O documento destaca que o grupo que será taxado pelo imposto mínimo sobre altas rendas é majoritariamente masculino e branco: 82,3% são homens e 80% são pessoas brancas.
A análise também mostra que cerca de 12 milhões de pessoas devem ser beneficiadas pela isenção ou redução do Imposto de Renda da Pessoa Física (IRPF). Entre elas, 59% são homens e 41% são mulheres. No recorte racial, 58,7% são pessoas brancas e 41,3% negras.
Carolina Gonçalves, coordenadora de Justiça Social e Econômica da Oxfam Brasil, destaca que os resultados são significativos na promoção da justiça tributária.
“Esses resultados mostram que os efeitos distributivos são tão ou mais significativos do que a desoneração.

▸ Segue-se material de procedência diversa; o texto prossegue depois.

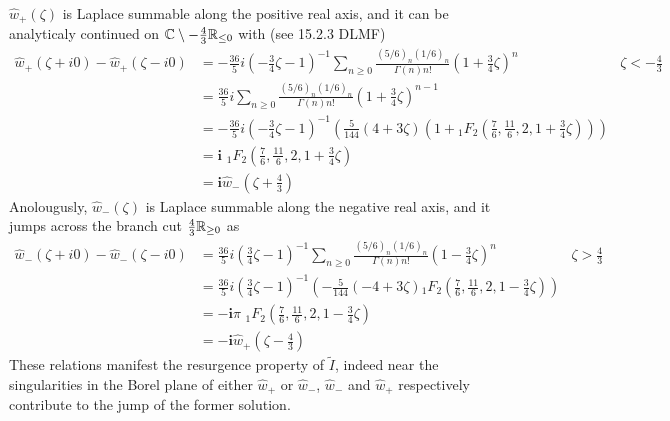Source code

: \documentclass[11pt,a4paper,twoside,leqno,noamsfonts]{amsart}
\numberwithin{equation}{section}
\begin{document}
\begin{example}[Airy]
\begin{remark}
$\hat{w}_{+}(\zeta)$ is Laplace summable along the positive real axis, and it can be analyticaly continued on $\mathbb C\setminus -\frac{4}{3}\mathbb R_{\leq 0}$ with (see 15.2.3 DLMF)
\begin{align*}
\hat{w}_+(\zeta+i0)-\hat{w}_+(\zeta-i0)&=-\frac{36}{5}i(-\frac{3}{4}\zeta-1)^{-1}\sum_{n\geq 0}\frac{(5/6)_n(1/6)_n}{\Gamma(n)n!}(1+\frac{3}{4}\zeta)^n &\zeta<-\frac{4}{3}\\
&=\frac{36}{5}i\sum_{n\geq 0}\frac{(5/6)_n(1/6)_n}{\Gamma(n)n!}(1+\frac{3}{4}\zeta)^{n-1} & \\
&=-\frac{36}{5}i(-\frac{3}{4}\zeta-1)^{-1}\left(\frac{5}{144} (4 + 3 \zeta)\left(1+{}_{1}F_{2}\left(\frac{7}{6},\frac{11}{6},2,1+\frac{3}{4}\zeta\right)\right)\right) &\\
&=\mathbf{i}\,\,{}_{1}F_{2}\left(\frac{7}{6},\frac{11}{6},2,1+\frac{3}{4}\zeta\right) &\\
&=\mathbf{i}\hat{w}_{-}(\zeta+\frac{4}{3}) &
\end{align*}
Anolougusly, $\hat{w}_-(\zeta)$ is Laplace summable along the negative real axis, and it jumps across the branch cut $\frac{4}{3}\mathbb R_{\geq 0}$ as 
\begin{align*}
\hat{w}_-(\zeta+i0)-\hat{w}_-(\zeta-i0)&=\frac{36}{5}i(\frac{3}{4}\zeta-1)^{-1}\sum_{n\geq 0}\frac{(5/6)_n(1/6)_n}{\Gamma(n)n!}(1-\frac{3}{4}\zeta)^n & \zeta>\frac{4}{3}\\
&=\frac{36}{5}i(\frac{3}{4}\zeta-1)^{-1}\left(-\frac{5}{144}(-4+3\zeta){}_{1}F_{2}\left(\frac{7}{6},\frac{11}{6},2,1-\frac{3}{4}\zeta\right)\right)  &\\
&=-\mathbf{i}\pi\,\,{}_{1}F_{2}\left(\frac{7}{6},\frac{11}{6},2,1-\frac{3}{4}\zeta\right) &\\
&=-\mathbf{i}\hat{w}_{+}(\zeta-\frac{4}{3}) &
\end{align*}
These relations manifest the resurgence property of $\tilde{I}$, indeed near the singularities in the Borel plane of either $\hat{w}_+$ or $\hat{w}_-$, $\hat{w}_-$ and $\hat{w}_+$ respectively contribute to the jump of the former solution.  
\end{remark}


\end{example}
\end{document}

Por isso, a tributação dos super-ricos é a medida principal, é o ponto-chave do PL 1.087/2025 na promoção de justiça tributária e redução de desigualdades, principalmente para as mulheres e para as populações negras”, afirma em comunicado à imprensa.
De acordo com o Departamento Intersindical de Estatística e Estudos Socioeconômicos (Dieese), a tabela do Imposto de Renda ficou sem reajuste em 12 dos últimos 26 anos, gerando uma defasagem média de 154,67% entre 1996 e 2024.
“Se a tabela fosse corrigida, os valores seriam bastante diferentes. Isso faz com que o peso da tributação permaneça sobre a base e o meio da pirâmide, enquanto os super-ricos continuam acumulando renda. Essa é a distorção histórica que o PL 1.087/2025 pretende corrigir”, explica Viviana Santiago, diretora-executiva da entidade.